On either side of the stage, we have two large video screens with a constant scroll of several hundred songs. When you first walk in, and you're taking your seat or getting a table, you see these songs. So you have a bit of advance notice of what you might want to hear. Then we come out, and I give a little talk about what the show is about. It's interactive and audience participatory. The crowd very much gets up close and personal — that's a really nice aspect of it.
Photograph by Jerry Frishman
Is it an all-request night?
Yeah — when I open it to the audience, it's just, "Call out a song! What do you want to hear?" I take them in threes and fours: okay, we'll play that, we'll play that. And then later on I usually run out into the audience and go to the back of the house, shake a hand, and ask for requests. I'll have my wireless microphone and ask, "Well, why did you want to hear that song? Was that played at your prom?" And I'll go back and forth, finding out who these people are and why a song is particular to them — why do you like that song?
So you're doing crowd work!
A lot of it. And I'm utilizing performing aspects of my personality that I was able to develop through working on the Late Night program for 17 years, where I became very comfortable both being extemporaneous and usually the punchline of a bit [laughs].

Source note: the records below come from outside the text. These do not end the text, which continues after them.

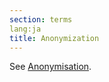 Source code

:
 ```yaml
---
section: terms
lang:ja
title: Anonymization
---
```


See [Anonymisation](/glossary/en/terms/anonymisation/).
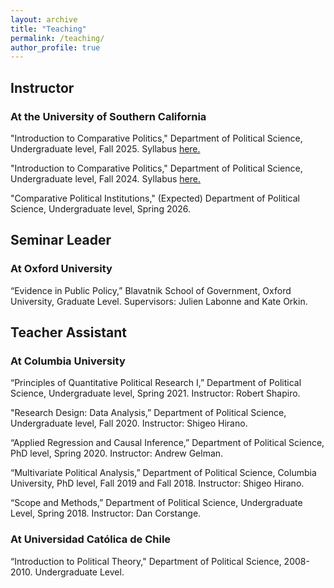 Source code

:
 ```yaml
---
layout: archive
title: "Teaching"
permalink: /teaching/
author_profile: true
---
```

## Instructor

### At the University of Southern California

"Introduction to Comparative Politics," Department of Political Science, Undergraduate level, Fall 2025. Syllabus [here.](https://github.com/pabloargote/pabloargote.github.io/blob/master/files/POSC_120_2025.pdf)

"Introduction to Comparative Politics," Department of Political Science, Undergraduate level, Fall 2024. Syllabus [here.](https://github.com/pabloargote/pabloargote.github.io/blob/master/files/POSC_120_2024.pdf)

"Comparative Political Institutions," (Expected) Department of Political Science, Undergraduate level, Spring 2026.


## Seminar Leader

### At Oxford University

“Evidence in Public Policy,” Blavatnik School of Government, Oxford University, Graduate Level. Supervisors: Julien Labonne and Kate Orkin.

## Teacher Assistant

### At Columbia University

 “Principles of Quantitative Political Research I,” Department of Political Science, Undergraduate level, Spring 2021. Instructor: Robert Shapiro.

"Research Design: Data Analysis,” Department of Political Science, Undergraduate level, Fall 2020. Instructor: Shigeo Hirano.

“Applied Regression and Causal Inference,” Department of Political Science, PhD level, Spring 2020. Instructor: Andrew Gelman.

“Multivariate Political Analysis,” Department of Political Science, Columbia University, PhD level, Fall 2019 and Fall 2018. Instructor: Shigeo Hirano.

“Scope and Methods,” Department of Political Science,  Undergraduate Level, Spring 2018. Instructor: Dan Corstange.



### At Universidad Católica de Chile

“Introduction to Political Theory," Department of Political Science, 2008-2010.  Undergraduate Level.
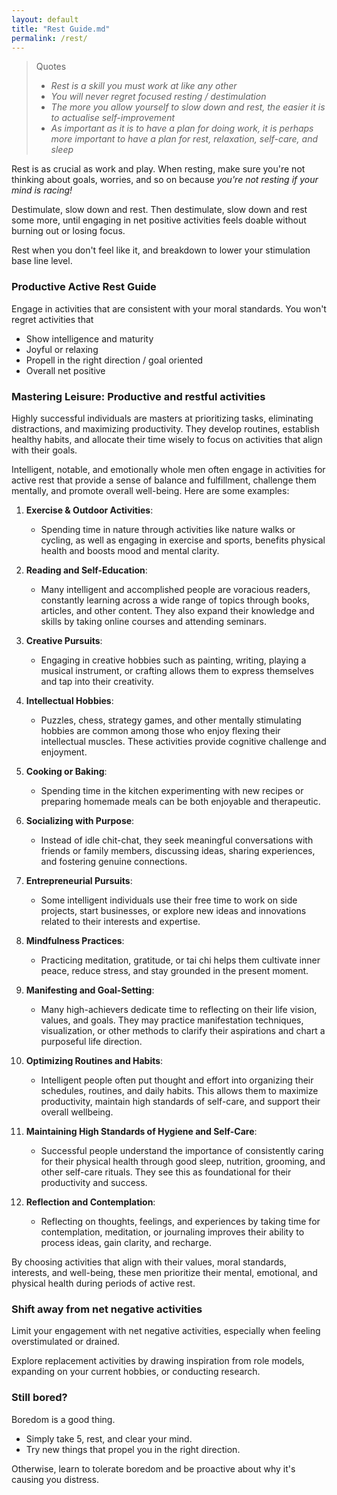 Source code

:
 ```yaml
---
layout: default
title: "Rest Guide.md"
permalink: /rest/
---
```


> Quotes 
> - *Rest is a skill you must work at like any other*
> - *You will never regret focused resting / destimulation* 
> - *The more you allow yourself to slow down and rest, the easier it is to actualise self-improvement*
> - *As important as it is to have a plan for doing work, it is perhaps more important to have a plan for rest, relaxation, self-care, and sleep*

Rest is as crucial as work and play. When resting, make sure you're not thinking about goals, worries, and so on because *you're not resting if your mind is racing!*

Destimulate, slow down and rest. Then destimulate, slow down and rest some more, until engaging in net positive activities feels doable without burning out or losing focus.

Rest when you don't feel like it, and breakdown to lower your stimulation base line level.

### Productive Active Rest Guide
Engage in activities that are consistent with your moral standards. You won't regret activities that
- Show intelligence and maturity 
- Joyful or relaxing 
- Propell in the right direction / goal oriented 
- Overall net positive

### **Mastering Leisure: Productive and restful activities**
Highly successful individuals are masters at prioritizing tasks, eliminating distractions, and maximizing productivity. They develop routines, establish healthy habits, and allocate their time wisely to focus on activities that align with their goals. 

Intelligent, notable, and emotionally whole men often engage in activities for active rest that provide a sense of balance and fulfillment, challenge them mentally, and promote overall well-being. Here are some examples:

1. **Exercise & Outdoor Activities**:  
   - Spending time in nature through activities like nature walks or cycling, as well as engaging in exercise and sports, benefits physical health and boosts mood and mental clarity.

2. **Reading and Self-Education**:  
	- Many intelligent and accomplished people are voracious readers, constantly learning across a wide range of topics through books, articles, and other content. They also expand their knowledge and skills by taking online courses and attending seminars.

3. **Creative Pursuits**:  
	- Engaging in creative hobbies such as painting, writing, playing a musical instrument, or crafting allows them to express themselves and tap into their creativity.

4. **Intellectual Hobbies**:  
   - Puzzles, chess, strategy games, and other mentally stimulating hobbies are common among those who enjoy flexing their intellectual muscles. These activities provide cognitive challenge and enjoyment.

5. **Cooking or Baking**:  
   - Spending time in the kitchen experimenting with new recipes or preparing homemade meals can be both enjoyable and therapeutic.

6. **Socializing with Purpose**:  
   - Instead of idle chit-chat, they seek meaningful conversations with friends or family members, discussing ideas, sharing experiences, and fostering genuine connections.

7. **Entrepreneurial Pursuits**:  
   - Some intelligent individuals use their free time to work on side projects, start businesses, or explore new ideas and innovations related to their interests and expertise.

8. **Mindfulness Practices**:  
   - Practicing meditation, gratitude, or tai chi helps them cultivate inner peace, reduce stress, and stay grounded in the present moment.

9. **Manifesting and Goal-Setting**:  
   - Many high-achievers dedicate time to reflecting on their life vision, values, and goals. They may practice manifestation techniques, visualization, or other methods to clarify their aspirations and chart a purposeful life direction.

10. **Optimizing Routines and Habits**:  
	 - Intelligent people often put thought and effort into organizing their schedules, routines, and daily habits. This allows them to maximize productivity, maintain high standards of self-care, and support their overall wellbeing.

11. **Maintaining High Standards of Hygiene and Self-Care**:  
    - Successful people understand the importance of consistently caring for their physical health through good sleep, nutrition, grooming, and other self-care rituals. They see this as foundational for their productivity and success.

12. **Reflection and Contemplation**:  
    - Reflecting on thoughts, feelings, and experiences by taking time for contemplation, meditation, or journaling improves their ability to process ideas, gain clarity, and recharge.

By choosing activities that align with their values, moral standards, interests, and well-being, these men prioritize their mental, emotional, and physical health during periods of active rest. 

### Shift away from net negative activities
Limit your engagement with net negative activities, especially when feeling overstimulated or drained.

Explore replacement activities by drawing inspiration from role models, expanding on your current hobbies, or conducting research.
 
### Still bored?
Boredom is a good thing. 
- Simply take 5, rest, and clear your mind. 
- Try new things that propel you in the right direction. 

Otherwise, learn to tolerate boredom and be proactive about why it's causing you distress.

Are you telling stories, too?
Definitely. For example, The Who's "I Can See For Miles" is on the list, so somebody called that out when we first starting doing this. I'd never played that song — even The Who didn't play it very often — but I've heard it a million times. When it was called out, it reminded me that when we recorded The River, Bruce and Steve were encouraging me to play like Keith Moon. Bruce had so many extra songs that never got released. There was one that was eventually released on one of the outtake albums called "Mary Lou," which became "Be True" — the words, anyway. So back when we recorded one version, it reminded me a little bit of "I Can See For Miles," and I played it that way. I channeled Keith Moon. I'm no Keith Moon, but it was a pretty good imitation, and it fit the song.
In fact, recently somebody asked us to play "Hungry" by Paul Revere and the Raiders, which we did. I realized as I'm playing it, I can't believe it, it's the drum beat for "Badlands"! It was a combination of the tambourine and the snare drum from "Hungry," and if you listen to that, it's the "Badlands" beat!
And you'd never made that connection before?
I only realized it while we were playing "Hungry" at the Jukebox show — I had no idea when we recorded "Badlands" in 1977. Back then it felt familiar to me… but it was just the beat I played.
With this show, I respect the material in terms of the way I play it: feel, tempo, arrangements… the little things that give a great song personality. When you've heard a song 10,000 times, those bits are your subconscious.
I tell you, we play for about two hours, and it just goes by so fast. It's a fast-paced show, it's a fun evening, and that's basically what it's about. I'm not breaking any new ground here; I'm all about nostalgia — in a good way. When was the last time you went to a show and knew every song?
Photograph by Danny Bolin
Are there any misconceptions about what you're doing? Anyone come to the show expecting something different?
When we first started, a few people thought I was spinning records like Questlove — you know, DJ-ing. We've done almost 70 shows so far, and it seems like the word is out as to what we're doing.
That list you put together, does that mean that you and your band have rehearsed all of those songs? Or those are songs you feel like, if someone called for them, you could get them up on their feet?
Both. One of the fun and challenging aspects of the Jukebox is when someone asks for something not on the list — we'll give it a shot if someone in the band knows it. That happened with "Good Time Bad Times." John Merjave, our guitarist from the Weeklings, knew it — and I'm no Bonham, but I've heard the song a thousand times, so we gave it a shot. Came out great, and the crowd loved that we tried it.
As for the list, we've been "rehearsing" these songs all our musical lives. They're just sort of the basic vocabulary of rock 'n' roll. If you are above the age of 50 and you don't know how to play "Louie Louie" like the record, you shouldn't be on the stage! You know, "Wild Thing." Things like that.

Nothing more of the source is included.